TRY IT ->
Say how many lines in the entries below have the word "each" in them, giving only the number.
Top of DATA FOR ANALYSIS
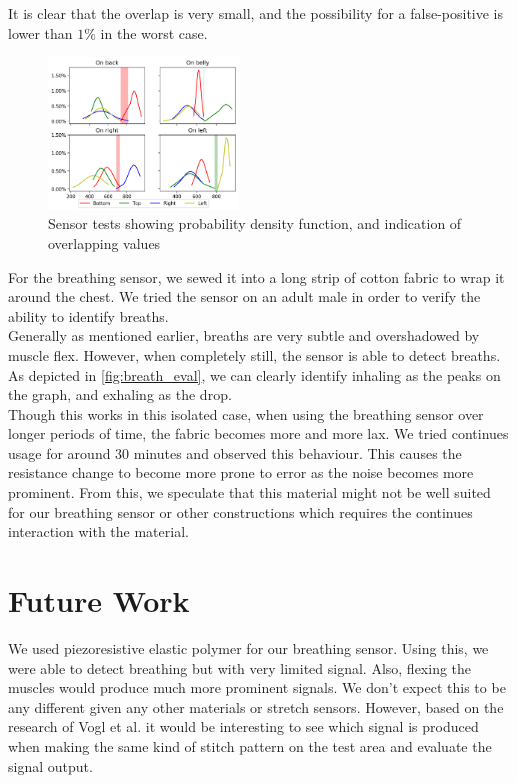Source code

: \documentclass{sigchi-ext}
\begin{document}
It is clear that the overlap is very small, and the possibility for a false-positive is lower than $1\%$ in the worst case.
\begin{figure}
   \centering \includegraphics[width=0.45\textwidth]{img/sensor_test}
    \caption{Sensor tests showing probability density function, and indication of overlapping values}
    \label{fig:testsensorsgraph}
\end{figure}

For the breathing sensor, we sewed it into
a long strip of cotton fabric to wrap it around the chest. We tried the sensor on an 
adult male in order to verify the ability to identify 
breaths.\\
Generally as mentioned earlier, breaths are very subtle and
overshadowed by muscle flex. However, when completely still,
the sensor is able to detect breaths. As depicted in \autoref{fig:breath_eval},
we can clearly identify inhaling as the peaks on the graph, and exhaling as
the drop.\\
Though this works in this isolated case, when using the breathing sensor
over longer periods of time, the fabric becomes more and more lax. We 
tried continues usage for around 30 minutes and observed this behaviour. This causes the resistance
change to become more prone to error as the noise becomes more prominent. From this, we speculate
that this material might not be well suited for our breathing sensor or other constructions which
requires the continues interaction with the material.

\section{Future Work}
We used piezoresistive elastic polymer for our breathing sensor. Using this,
we were able to detect breathing but with very limited signal. Also, flexing the muscles
would produce much more prominent signals. We don't expect this to be any
different given any other materials or stretch sensors. However,
based on the research of Vogl et al. \cite{stretcheband} it would be interesting
to see which signal is produced when making the same kind of stitch pattern on
the test area and evaluate the signal output.
\end{document}
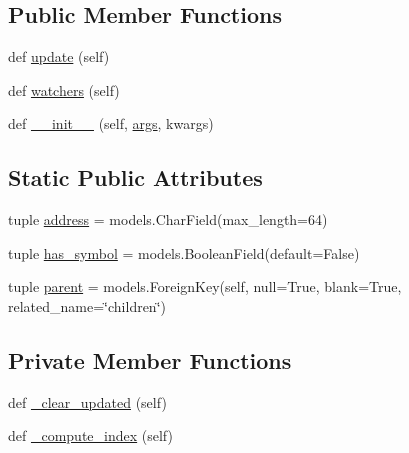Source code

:\subsection*{Public Member Functions}
\begin{DoxyCompactItemize}
\item 
def \hyperlink{classmemoryoracle_1_1models_1_1Memory_a71d4a141abc3358afdf1a1325bfd4253}{update} (self)
\item 
def \hyperlink{classmemoryoracle_1_1models_1_1Memory_a03b88e9e9fd70efaaff14de07545d434}{watchers} (self)
\item 
def \hyperlink{classmemoryoracle_1_1models_1_1Memory_aed3af349dd80317ae9cca4b4e9cb7c26}{\+\_\+\+\_\+init\+\_\+\+\_\+} (self, \hyperlink{classmemoryoracle_1_1models_1_1Typed_a81616ab75a5a3b89f9707d0342033614}{args}, kwargs)
\end{DoxyCompactItemize}
\subsection*{Static Public Attributes}
\begin{DoxyCompactItemize}
\item 
tuple \hyperlink{classmemoryoracle_1_1models_1_1Memory_a0d6f1f526a6598c386604e83d37c7223}{address} = models.\+Char\+Field(max\+\_\+length=64)
\item 
tuple \hyperlink{classmemoryoracle_1_1models_1_1Memory_a20fbaa8285673be9bf3237c7b139ff28}{has\+\_\+symbol} = models.\+Boolean\+Field(default=False)
\item 
tuple \hyperlink{classmemoryoracle_1_1models_1_1Memory_a1b2b143c63aea58df9c28c7016425f24}{parent} = models.\+Foreign\+Key(\textquotesingle{}self\textquotesingle{}, null=True, blank=True, related\+\_\+name=\char`\"{}children\char`\"{})
\end{DoxyCompactItemize}
\subsection*{Private Member Functions}
\begin{DoxyCompactItemize}
\item 
def \hyperlink{classmemoryoracle_1_1models_1_1Memory_a253756ba0ddd58fc05a9463c0a181185}{\+\_\+clear\+\_\+updated} (self)
\item 
def \hyperlink{classmemoryoracle_1_1models_1_1Memory_a71e772c88d2638ee6bff1f0615852cff}{\+\_\+compute\+\_\+index} (self)
\end{DoxyCompactItemize}
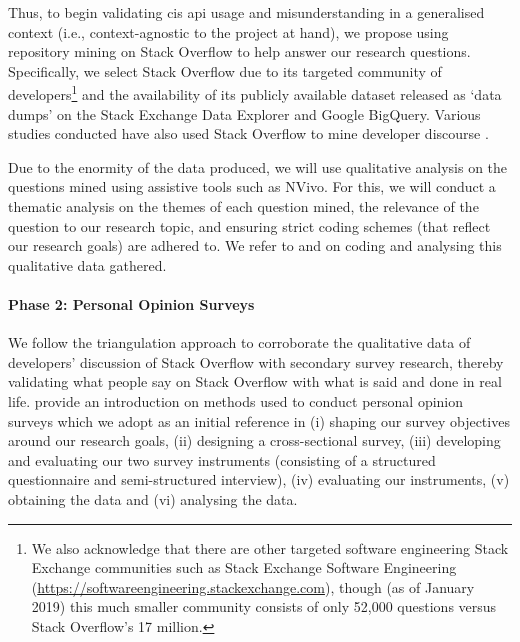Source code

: Thus, to begin validating \gls{cis} \gls{api} usage and misunderstanding in a generalised context (i.e., context-agnostic to the project at hand), we propose using repository mining on Stack Overflow to help answer our research questions. Specifically, we select Stack Overflow due to its targeted community of developers\footnote{We also acknowledge that there are other targeted software engineering Stack Exchange communities such as Stack Exchange Software Engineering (\url{https://softwareengineering.stackexchange.com}), though (as of January 2019) this much smaller community consists of only 52,000 questions versus Stack Overflow's 17 million.} and the availability of its publicly available dataset released as `data dumps' on the Stack Exchange Data Explorer and Google BigQuery. Various studies conducted have also used Stack Overflow to mine developer discourse .

Due to the enormity of the data produced, we will use qualitative analysis on the questions mined using assistive tools such as NVivo. For this, we will conduct a thematic analysis on the themes of each question mined, the relevance of the question to our research topic, and ensuring strict coding schemes (that reflect our research goals) are adhered to. We refer to \citet{Singer:2007tu} and  on coding and analysing this qualitative data gathered.

\paragraph{Phase 2: Personal Opinion Surveys}
We follow the triangulation approach  to corroborate the qualitative data of developers' discussion of Stack Overflow with secondary survey research, thereby validating what people say on Stack Overflow with what is said and done in real life. \citet{Kitchenham:2007ux} provide an introduction on methods used to conduct personal opinion surveys which we adopt as an initial reference in (i) shaping our survey objectives around our research goals, (ii) designing a cross-sectional survey, (iii) developing and evaluating our two survey instruments (consisting of a structured questionnaire and semi-structured interview), (iv) evaluating our instruments, (v) obtaining the data and (vi) analysing the data.

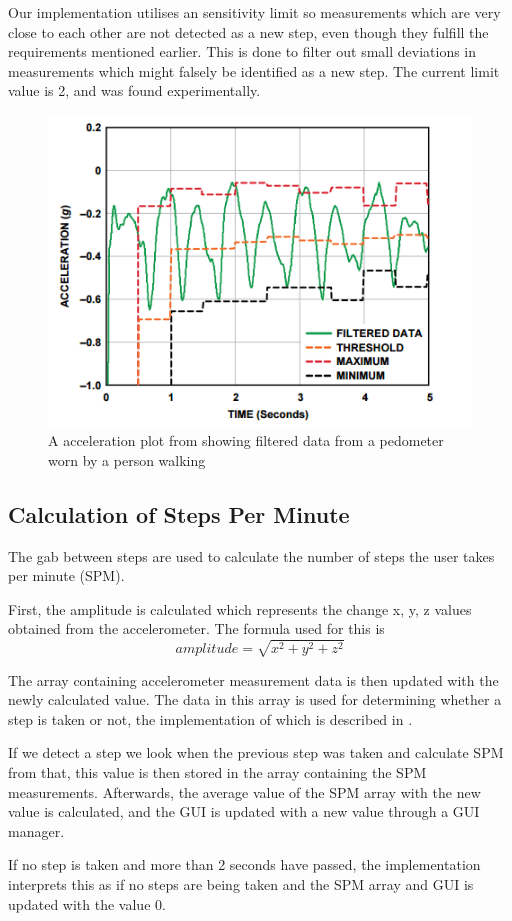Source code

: Our implementation utilises an sensitivity limit so measurements which are very close to each other are not detected as a new step, even though they fulfill the requirements mentioned earlier. This is done to filter out small deviations in measurements which might falsely be identified as a new step. The current limit value is 2, and was found experimentally.
\begin{figure}[h!]
  \centering
    \includegraphics[scale=0.8]{Images/accPlot.png}
  \caption{A acceleration plot from \citet[p. 2]{zhao:pedometer} showing filtered data from a pedometer worn by a person walking}
  \label{fig:zhaoGraph}
\end{figure}


\subsection{Calculation of Steps Per Minute}
The gab between steps are used to calculate the number of steps the user takes per minute (SPM).

First, the amplitude is calculated which represents the change x, y, z values obtained from the accelerometer. The formula used for this is $$amplitude = \sqrt{x^{2} + y^{2} + z^{2}}$$

The array containing accelerometer measurement data is then updated with the newly calculated value. The data in this array is used for determining whether a step is taken or not, the implementation of which is described in .

If we detect a step we look when the previous step was taken and calculate SPM from that, this value is then stored in the array containing the SPM measurements. Afterwards, the average value of the SPM array with the new value is calculated, and the GUI is updated with a new value through a GUI manager.

If no step is taken and more than 2 seconds have passed, the implementation interprets this as if no steps are being taken and the SPM array and GUI is updated with the value 0.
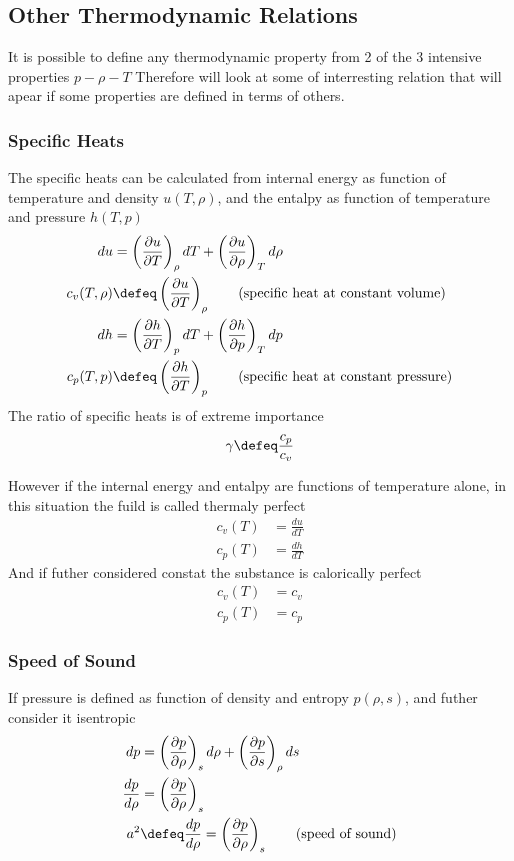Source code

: \subsection{Other Thermodynamic Relations}
It is possible to define any thermodynamic property from 2 of the 3 intensive properties $p-\rho-T$
Therefore will look at some of interresting relation that will apear if some properties are defined in terms of others.

\subsubsection{Specific Heats}
The specific heats can be calculated from internal energy as function of temperature and density $u(T,\rho)$, and the entalpy as function of temperature and pressure $h(T,p)$     
\begin{align}
   du &=  \left( \frac{\partial u }{\partial T} \right)_{\rho} dT + \left( \frac{\partial u }{\partial \rho} \right)_{T} d\rho\\
   c_v(T,\rho) & \defeq  \left( \frac{\partial u }{\partial T} \right)_{\rho} \qquad \text{(specific heat at constant volume)} \\
   dh &=  \left( \frac{\partial h}{\partial T} \right)_{p} dT + \left( \frac{\partial h}{\partial p} \right)_{T} dp\\
   c_p(T,p) & \defeq  \left( \frac{\partial h}{\partial T} \right)_{p}  \qquad \text{(specific heat at constant pressure)} 
\end{align}
The ratio of specific heats is of extreme importance
\begin{align}
\gamma \defeq \frac{c_p}{c_v}
\end{align}


However if the internal energy and entalpy are functions of temperature alone, in this situation the fuild is called thermaly perfect   
\begin{align}
   c_v(T) & = \frac{d u }{d T} \\ 
   c_p(T) & = \frac{d h }{d T} 
\end{align}
And if futher considered constat the substance is calorically perfect
\begin{align}
   c_v(T) & = c_v\\ 
   c_p(T) & = c_p
\end{align}


\subsubsection{Speed of Sound}
If pressure is defined as function of density and entropy $p(\rho,s)$, and futher consider it isentropic 
\begin{align}
   dp & =  \left( \frac{\partial p }{\partial \rho} \right)_s d\rho  + \left( \frac{\partial p }{\partial s} \right)_{\rho} ds\\
   \frac{dp}{d\rho} & =  \left( \frac{\partial p }{\partial \rho} \right)_s \\
   a^2 & \defeq  \frac{dp}{d\rho} = \left( \frac{\partial p }{\partial \rho} \right)_s \qquad \text{(speed of sound)} \\
\end{align}



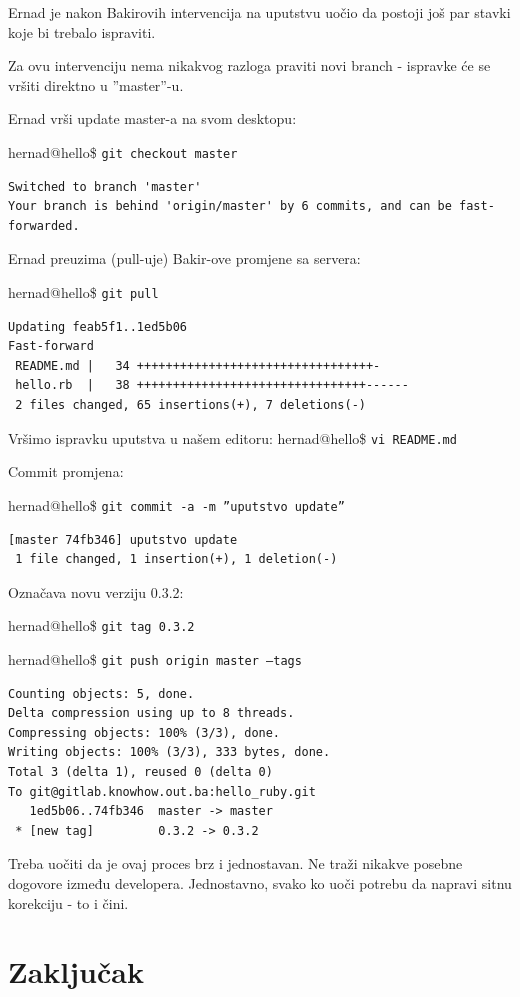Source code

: \documentclass[times, utf8, seminar]{fit}
\begin{document}
\begin{itemize}
Ernad je nakon Bakirovih intervencija na uputstvu uočio da postoji još par stavki koje bi trebalo ispraviti.

Za ovu intervenciju nema nikakvog razloga praviti novi branch - ispravke će se vršiti direktno u ''master''-u.

Ernad vrši update master-a na svom desktopu:

hernad@hello\ruby\$ \texttt{git checkout master}
\begin{lstlisting}
Switched to branch 'master'
Your branch is behind 'origin/master' by 6 commits, and can be fast-forwarded.
\end{lstlisting}

Ernad preuzima (pull-uje) Bakir-ove promjene sa servera:

hernad@hello\ruby\$ \texttt{git pull}
\begin{lstlisting}
Updating feab5f1..1ed5b06
Fast-forward
 README.md |   34 +++++++++++++++++++++++++++++++++-
 hello.rb  |   38 ++++++++++++++++++++++++++++++++------
 2 files changed, 65 insertions(+), 7 deletions(-)
\end{lstlisting}

Vršimo ispravku uputstva u našem editoru:
hernad@hello\ruby\$ \texttt{vi README.md}

Commit promjena:

hernad@hello\ruby\$ \texttt{git commit -a -m ''uputstvo update''}
\begin{lstlisting}
[master 74fb346] uputstvo update
 1 file changed, 1 insertion(+), 1 deletion(-)
\end{lstlisting}

Označava novu verziju 0.3.2:

hernad@hello\ruby\$ \texttt{git tag 0.3.2}

hernad@hello\ruby\$ \texttt{git push origin master --tags}
\begin{lstlisting}
Counting objects: 5, done.
Delta compression using up to 8 threads.
Compressing objects: 100% (3/3), done.
Writing objects: 100% (3/3), 333 bytes, done.
Total 3 (delta 1), reused 0 (delta 0)
To git@gitlab.knowhow.out.ba:hello_ruby.git
   1ed5b06..74fb346  master -> master
 * [new tag]         0.3.2 -> 0.3.2
\end{lstlisting}

Treba uočiti da je ovaj proces brz i jednostavan. Ne traži nikakve posebne dogovore između developera.
Jednostavno, svako ko uoči potrebu da napravi sitnu korekciju - to i čini.

\chapter{Zaključak}


\end{itemize}
\end{document}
Bottom of DATA FOR ANALYSIS
ANSWER FOR THE TASK ->
2